Pilot program seeks answers to high Black infant mortality

African-American babies die at alarming rate

Merdies Hayes Managing Editor | 9/10/2020, midnight
The U.S. infant mortality rate has fallen over the last two decades, but major..

The role of institutional racism

For the past few decades, researchers have looked at the cumulative effects of racism on maternal and infant health. Such studies have suggested that the socioeconomic forces of institutional racism have set African-American and non-Latino White women on different life tracts, with long-term consequences for their health and the both the physical and mental wellbeing of their offspring.

The National Institutes of Mental Health, for instance, has reported that the experience of systematic racial bias—not race itself—can compromise health. African-American families, for example, are usually offered fewer adequate housing options than non-Latino White families—despite often being equally qualified financially  when comparing income levels and credit scores. As well, these expectant Black families are more likely to experience housing instability and eviction. Each of these factors—when applied to the stress placed upon the mother—can play a detrimental role in the prenatal development of the child.

Further studies have shown that maternal depression and anxiety during pregnancy is linked to a higher risk of obesity and diabetes among Black infants.

Risk factors stark among Black women

The risk factors for both maternal and infant mortality among Black people are stark when compared to other races and ethnic groups. Among them are:

—Substandard housing and housing instability

—Concentrated poverty

—Neighborhood safety

—Poor air quality

—Less access to whole foods (i.e. fresh fruits and vegetables), and adequate nutrition daily

—Poor access to quality, comprehensive health care services

—Unequal educational opportunities

—Poor employment opportunities, including lack of access to flexible scheduling, livable wages and day care

—Disproportionate amount of community violence, including police shootings

Despite the negative news, there are promising developments taking place to not only address this growing problem, but also to take steps to curtail it within the nation's most vulnerable communities. For example, advocacy movements such as the Black Lives Matter Alliance and the National Birth Equity Collaborative are creating greater public awareness via campaigns to foster racial and reproductive justice. A few states—including California and North Carolina—have developed health care and research collaborative groups to improve health outcomes for women and infants. Federal, state and local leaders from various states may be able to share lessons learned through the Alliance for Innovation in Maternal Health and the Collaborative Improvement and Innovation Networks which are addressing maternal and infant health. The Health Resources and Services Administration funds these networks.

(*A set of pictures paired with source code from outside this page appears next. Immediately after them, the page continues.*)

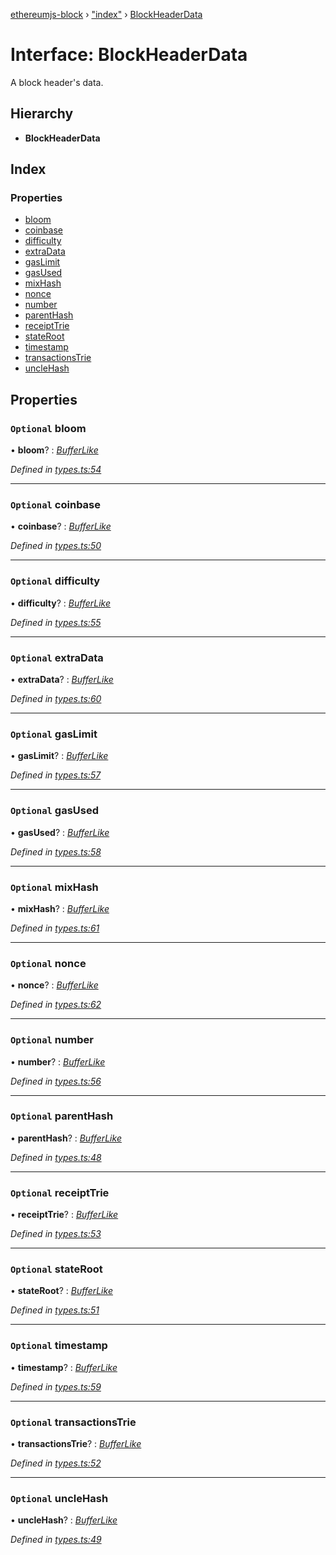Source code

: [ethereumjs-block](../README.md) › ["index"](../modules/_index_.md) › [BlockHeaderData](_index_.blockheaderdata.md)

# Interface: BlockHeaderData

A block header's data.

## Hierarchy

- **BlockHeaderData**

## Index

### Properties

- [bloom](_index_.blockheaderdata.md#optional-bloom)
- [coinbase](_index_.blockheaderdata.md#optional-coinbase)
- [difficulty](_index_.blockheaderdata.md#optional-difficulty)
- [extraData](_index_.blockheaderdata.md#optional-extradata)
- [gasLimit](_index_.blockheaderdata.md#optional-gaslimit)
- [gasUsed](_index_.blockheaderdata.md#optional-gasused)
- [mixHash](_index_.blockheaderdata.md#optional-mixhash)
- [nonce](_index_.blockheaderdata.md#optional-nonce)
- [number](_index_.blockheaderdata.md#optional-number)
- [parentHash](_index_.blockheaderdata.md#optional-parenthash)
- [receiptTrie](_index_.blockheaderdata.md#optional-receipttrie)
- [stateRoot](_index_.blockheaderdata.md#optional-stateroot)
- [timestamp](_index_.blockheaderdata.md#optional-timestamp)
- [transactionsTrie](_index_.blockheaderdata.md#optional-transactionstrie)
- [uncleHash](_index_.blockheaderdata.md#optional-unclehash)

## Properties

### `Optional` bloom

• **bloom**? : _[BufferLike](../modules/_index_.md#bufferlike)_

_Defined in [types.ts:54](https://github.com/ethereumjs/ethereumjs-vm/blob/master/packages/block/src/types.ts#L54)_

---

### `Optional` coinbase

• **coinbase**? : _[BufferLike](../modules/_index_.md#bufferlike)_

_Defined in [types.ts:50](https://github.com/ethereumjs/ethereumjs-vm/blob/master/packages/block/src/types.ts#L50)_

---

### `Optional` difficulty

• **difficulty**? : _[BufferLike](../modules/_index_.md#bufferlike)_

_Defined in [types.ts:55](https://github.com/ethereumjs/ethereumjs-vm/blob/master/packages/block/src/types.ts#L55)_

---

### `Optional` extraData

• **extraData**? : _[BufferLike](../modules/_index_.md#bufferlike)_

_Defined in [types.ts:60](https://github.com/ethereumjs/ethereumjs-vm/blob/master/packages/block/src/types.ts#L60)_

---

### `Optional` gasLimit

• **gasLimit**? : _[BufferLike](../modules/_index_.md#bufferlike)_

_Defined in [types.ts:57](https://github.com/ethereumjs/ethereumjs-vm/blob/master/packages/block/src/types.ts#L57)_

---

### `Optional` gasUsed

• **gasUsed**? : _[BufferLike](../modules/_index_.md#bufferlike)_

_Defined in [types.ts:58](https://github.com/ethereumjs/ethereumjs-vm/blob/master/packages/block/src/types.ts#L58)_

---

### `Optional` mixHash

• **mixHash**? : _[BufferLike](../modules/_index_.md#bufferlike)_

_Defined in [types.ts:61](https://github.com/ethereumjs/ethereumjs-vm/blob/master/packages/block/src/types.ts#L61)_

---

### `Optional` nonce

• **nonce**? : _[BufferLike](../modules/_index_.md#bufferlike)_

_Defined in [types.ts:62](https://github.com/ethereumjs/ethereumjs-vm/blob/master/packages/block/src/types.ts#L62)_

---

### `Optional` number

• **number**? : _[BufferLike](../modules/_index_.md#bufferlike)_

_Defined in [types.ts:56](https://github.com/ethereumjs/ethereumjs-vm/blob/master/packages/block/src/types.ts#L56)_

---

### `Optional` parentHash

• **parentHash**? : _[BufferLike](../modules/_index_.md#bufferlike)_

_Defined in [types.ts:48](https://github.com/ethereumjs/ethereumjs-vm/blob/master/packages/block/src/types.ts#L48)_

---

### `Optional` receiptTrie

• **receiptTrie**? : _[BufferLike](../modules/_index_.md#bufferlike)_

_Defined in [types.ts:53](https://github.com/ethereumjs/ethereumjs-vm/blob/master/packages/block/src/types.ts#L53)_

---

### `Optional` stateRoot

• **stateRoot**? : _[BufferLike](../modules/_index_.md#bufferlike)_

_Defined in [types.ts:51](https://github.com/ethereumjs/ethereumjs-vm/blob/master/packages/block/src/types.ts#L51)_

---

### `Optional` timestamp

• **timestamp**? : _[BufferLike](../modules/_index_.md#bufferlike)_

_Defined in [types.ts:59](https://github.com/ethereumjs/ethereumjs-vm/blob/master/packages/block/src/types.ts#L59)_

---

### `Optional` transactionsTrie

• **transactionsTrie**? : _[BufferLike](../modules/_index_.md#bufferlike)_

_Defined in [types.ts:52](https://github.com/ethereumjs/ethereumjs-vm/blob/master/packages/block/src/types.ts#L52)_

---

### `Optional` uncleHash

• **uncleHash**? : _[BufferLike](../modules/_index_.md#bufferlike)_

_Defined in [types.ts:49](https://github.com/ethereumjs/ethereumjs-vm/blob/master/packages/block/src/types.ts#L49)_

Positive steps to stem tide

Health Net, a health plan covering more than three million Californians, has established partnerships with local organizations in both South Los Angeles and Sacramento to address these issues. 

In Los Angeles, Health Net awarded a two-year, $484,000 grant to help launch Cherished Futures for Black Moms and Babies, a program providing culturally-based training on implicit racial bias for five area hospitals – with an aim to improve birth outcomes and patient experience for African-American mothers in South Los Angeles and the Antelope Valley.

The program is part of the Communities Lifting Communities (CLC) initiative, sponsored by Health Net and the Hospital Association of Southern California (HASC) in partnership with the Public Health Alliance of Southern California. The pilot initiative will unite key decision makers from local birthing hospitals, public health, health plans, community-based organizations, advocates and patients to co-design systems-change interventions at three levels: clinical, institutional and community.